Transat Jacques Vabre : Derrière le vent, les futurs vainqueurs devraient arriver mardi

Qui remportera la Transat Jack outre-Atlantique dans un duo qui fait partie du Luable le 7 novembre prochain ? Officiellement, les organisateurs établiront un classement par classe de bateaux (Ultimes, Ocean50, Imoca, Class40), mais la bataille pour franchir la ligne est d’abord imminente. Ce mercredi, il était estimé que le multi-primal de Sébastien Rogue et Matthieu Souve arriverait à Fort-de France (16h à Paris) à 11h le mardi 23 novembre… 1 heure d’arrivée du maxitrimaran. Edmond de Rothschild, Frank Cammas et Charles Cordrie. En arrivant au Mouchoir de Poche, le Maxi Trimaran, comme les quatre autres Ultimates, a parcouru 2 000 milles (3 700 km) de plus que ses adversaires. “Ce sont deux régates distinctes et ne peuvent pas vraiment être comparées”, a déclaré le directeur de course Francis Le Goff.
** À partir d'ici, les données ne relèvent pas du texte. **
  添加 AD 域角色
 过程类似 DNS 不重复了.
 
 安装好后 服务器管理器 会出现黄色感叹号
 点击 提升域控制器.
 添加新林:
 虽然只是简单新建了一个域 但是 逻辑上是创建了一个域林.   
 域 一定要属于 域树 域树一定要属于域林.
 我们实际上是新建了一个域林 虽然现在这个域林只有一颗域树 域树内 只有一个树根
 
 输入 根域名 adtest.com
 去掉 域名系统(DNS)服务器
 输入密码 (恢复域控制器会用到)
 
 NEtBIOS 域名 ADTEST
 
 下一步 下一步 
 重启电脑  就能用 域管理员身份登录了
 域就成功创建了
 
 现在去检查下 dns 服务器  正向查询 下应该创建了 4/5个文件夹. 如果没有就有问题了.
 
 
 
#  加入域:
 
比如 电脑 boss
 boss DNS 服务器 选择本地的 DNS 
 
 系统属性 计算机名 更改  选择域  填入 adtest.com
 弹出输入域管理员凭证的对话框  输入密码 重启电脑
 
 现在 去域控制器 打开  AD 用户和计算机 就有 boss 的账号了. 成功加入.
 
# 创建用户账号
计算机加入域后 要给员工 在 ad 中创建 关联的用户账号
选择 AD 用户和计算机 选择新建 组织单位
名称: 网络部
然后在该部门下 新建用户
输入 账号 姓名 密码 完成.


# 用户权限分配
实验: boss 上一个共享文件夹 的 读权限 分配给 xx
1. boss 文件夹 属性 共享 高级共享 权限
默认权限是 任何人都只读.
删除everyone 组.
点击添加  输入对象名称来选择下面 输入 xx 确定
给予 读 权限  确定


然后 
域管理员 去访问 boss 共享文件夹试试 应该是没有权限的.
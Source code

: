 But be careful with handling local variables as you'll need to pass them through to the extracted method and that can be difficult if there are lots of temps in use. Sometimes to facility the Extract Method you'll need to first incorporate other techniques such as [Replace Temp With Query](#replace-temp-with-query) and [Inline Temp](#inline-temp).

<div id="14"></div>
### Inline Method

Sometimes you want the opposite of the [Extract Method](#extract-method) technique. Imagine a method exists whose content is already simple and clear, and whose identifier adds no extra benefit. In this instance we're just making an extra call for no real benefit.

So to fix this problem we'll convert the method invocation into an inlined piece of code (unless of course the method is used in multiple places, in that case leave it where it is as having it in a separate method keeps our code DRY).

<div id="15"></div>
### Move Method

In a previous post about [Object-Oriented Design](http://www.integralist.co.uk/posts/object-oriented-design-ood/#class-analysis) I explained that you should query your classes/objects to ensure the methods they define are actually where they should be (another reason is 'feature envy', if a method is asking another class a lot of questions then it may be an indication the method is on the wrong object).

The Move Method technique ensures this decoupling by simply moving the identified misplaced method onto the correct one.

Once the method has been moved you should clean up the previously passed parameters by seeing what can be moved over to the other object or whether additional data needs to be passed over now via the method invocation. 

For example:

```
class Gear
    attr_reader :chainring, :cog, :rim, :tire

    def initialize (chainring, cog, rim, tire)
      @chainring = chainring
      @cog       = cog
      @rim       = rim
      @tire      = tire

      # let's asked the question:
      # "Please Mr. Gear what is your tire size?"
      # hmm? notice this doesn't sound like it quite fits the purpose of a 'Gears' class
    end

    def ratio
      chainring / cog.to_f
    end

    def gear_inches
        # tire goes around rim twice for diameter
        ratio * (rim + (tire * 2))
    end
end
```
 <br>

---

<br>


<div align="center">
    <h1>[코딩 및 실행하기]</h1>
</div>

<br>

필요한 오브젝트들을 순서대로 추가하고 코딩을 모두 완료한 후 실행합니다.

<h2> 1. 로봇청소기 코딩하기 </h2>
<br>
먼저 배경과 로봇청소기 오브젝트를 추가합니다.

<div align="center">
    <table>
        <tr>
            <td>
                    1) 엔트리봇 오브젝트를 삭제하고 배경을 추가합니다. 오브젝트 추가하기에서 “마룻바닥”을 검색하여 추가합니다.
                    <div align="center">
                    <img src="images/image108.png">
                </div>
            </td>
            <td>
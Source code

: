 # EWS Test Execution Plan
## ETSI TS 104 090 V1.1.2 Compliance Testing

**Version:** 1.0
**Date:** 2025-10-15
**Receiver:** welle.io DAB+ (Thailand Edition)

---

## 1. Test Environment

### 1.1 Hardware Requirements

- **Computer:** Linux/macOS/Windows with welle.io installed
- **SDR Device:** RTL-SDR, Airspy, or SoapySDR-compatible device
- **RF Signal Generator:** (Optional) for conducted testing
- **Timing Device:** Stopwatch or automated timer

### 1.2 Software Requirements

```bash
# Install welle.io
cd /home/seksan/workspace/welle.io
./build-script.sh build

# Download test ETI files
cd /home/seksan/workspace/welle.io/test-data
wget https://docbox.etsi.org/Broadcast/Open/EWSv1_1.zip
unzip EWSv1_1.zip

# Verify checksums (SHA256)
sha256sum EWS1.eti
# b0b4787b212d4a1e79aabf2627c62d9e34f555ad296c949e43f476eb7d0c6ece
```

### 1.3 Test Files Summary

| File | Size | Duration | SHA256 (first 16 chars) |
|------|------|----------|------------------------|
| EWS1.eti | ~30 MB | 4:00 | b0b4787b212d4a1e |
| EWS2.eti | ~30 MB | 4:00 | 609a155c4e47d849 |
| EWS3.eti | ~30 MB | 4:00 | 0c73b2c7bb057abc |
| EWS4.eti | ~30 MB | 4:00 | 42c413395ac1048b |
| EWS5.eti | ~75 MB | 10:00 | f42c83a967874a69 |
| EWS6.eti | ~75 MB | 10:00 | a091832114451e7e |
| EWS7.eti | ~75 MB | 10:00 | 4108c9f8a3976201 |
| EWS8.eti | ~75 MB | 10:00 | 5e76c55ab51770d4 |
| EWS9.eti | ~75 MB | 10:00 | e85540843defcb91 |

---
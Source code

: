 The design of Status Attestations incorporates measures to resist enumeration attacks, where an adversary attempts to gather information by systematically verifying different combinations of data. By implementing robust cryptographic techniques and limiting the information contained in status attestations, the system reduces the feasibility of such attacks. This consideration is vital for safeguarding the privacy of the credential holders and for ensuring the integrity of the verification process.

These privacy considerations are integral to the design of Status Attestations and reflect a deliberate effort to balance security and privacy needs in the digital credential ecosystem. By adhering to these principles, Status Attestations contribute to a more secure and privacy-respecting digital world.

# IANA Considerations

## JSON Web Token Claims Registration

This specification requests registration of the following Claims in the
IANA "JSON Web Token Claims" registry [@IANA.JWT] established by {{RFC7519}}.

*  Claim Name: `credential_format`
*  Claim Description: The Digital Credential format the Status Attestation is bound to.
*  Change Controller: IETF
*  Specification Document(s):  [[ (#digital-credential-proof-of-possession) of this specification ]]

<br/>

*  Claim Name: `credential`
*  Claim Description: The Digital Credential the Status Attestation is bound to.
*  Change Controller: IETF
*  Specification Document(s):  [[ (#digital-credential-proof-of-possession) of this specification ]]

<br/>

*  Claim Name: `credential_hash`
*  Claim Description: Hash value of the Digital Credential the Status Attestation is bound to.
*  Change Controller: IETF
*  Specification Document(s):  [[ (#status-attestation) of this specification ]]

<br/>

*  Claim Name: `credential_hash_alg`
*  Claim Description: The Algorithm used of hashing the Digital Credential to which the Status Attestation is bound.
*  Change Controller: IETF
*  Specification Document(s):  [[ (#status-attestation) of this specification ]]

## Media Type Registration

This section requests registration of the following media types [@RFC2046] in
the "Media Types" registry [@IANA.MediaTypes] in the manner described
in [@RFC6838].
Donc, même s’il s’agit d’un vainqueur catégorique, c’est un suspense utile pour la course et les résultats sont loin derrière. Si le départ était difficile au Havre, les participants préféraient traîner et le vent ne suffisait pas. « A cette période de l’année, on anticipe une mer agitée et cabossée. Il n’y a pas beaucoup de vent et l’image d’une mer calme », reconnaît Francis Le Goff. Cependant, les gestionnaires pensent que les temps de course ne sont pas toujours exceptionnellement lents lorsqu’ils effectuent des calculs à l’aide de fichiers météo des 20 dernières années. Par conséquent, le meilleur moment pour rejoindre la Martinique est de 16 ou 17 jours. Le parcours durum entre Saint-Malo et la Guadeloupe se jouera dans 7 jours, mais le parcours direct empruntera un parcours jusque-là invisible. Ultimes doit donc redescendre vers l’archipel Trindade et Martin Vaz (un voyage d’environ 14 000 km) au large de Rio de Janeiro. En revanche, Ocean50 (comme Imoca) se ramifie un peu après avoir passé l’équateur (10 100 km).

Ce n’est pas Imoka avant jeudi ?

« Ces athlètes respectent plus ou moins le temps de course que nous avions prévu (NDLR : l’équipe Ultimate a imaginé atterrir dimanche soir), a souligné Francis Le Goff. En revanche, la classe 40 prendra beaucoup plus de temps que prévu. dernières estimations, la première arrivée du plus petit bateau de la flotte était attendue le 1er décembre, 6 jours de plus que prévu. ..

“Ils ont dû se battre davantage à la pointe de la Bretagne, et dans le golfe de Gascogne, en raison de la météo clémente à laquelle Altime et Ocean 50 ont pu échapper”, explique le directeur de course. Et comme le malheur arrive rarement seul, la route des Alizés, qui pousse normalement les bateaux grâce au vent d’Est, n’a en réalité jamais été ouverte. Du coup, même si Imoca (Vendée Globe monocoques) débarquait tôt jeudi, le Class 40 ramerait encore un peu. L’idée de l’organisateur était que la première classe de chaque classe arriverait en Martinique virtuellement ensemble via différents itinéraires.

Cependant, il n’y a aucun doute sur la réduction du nombre de routes pour les petites embarcations. « La seule marque possible est le Cap-Vert, qui ne peut pas être changé, poursuit Francis Le Goff. Surtout pour privilégier certaines options qui ne sont pas sportives. » Par conséquent, nous devons être patients.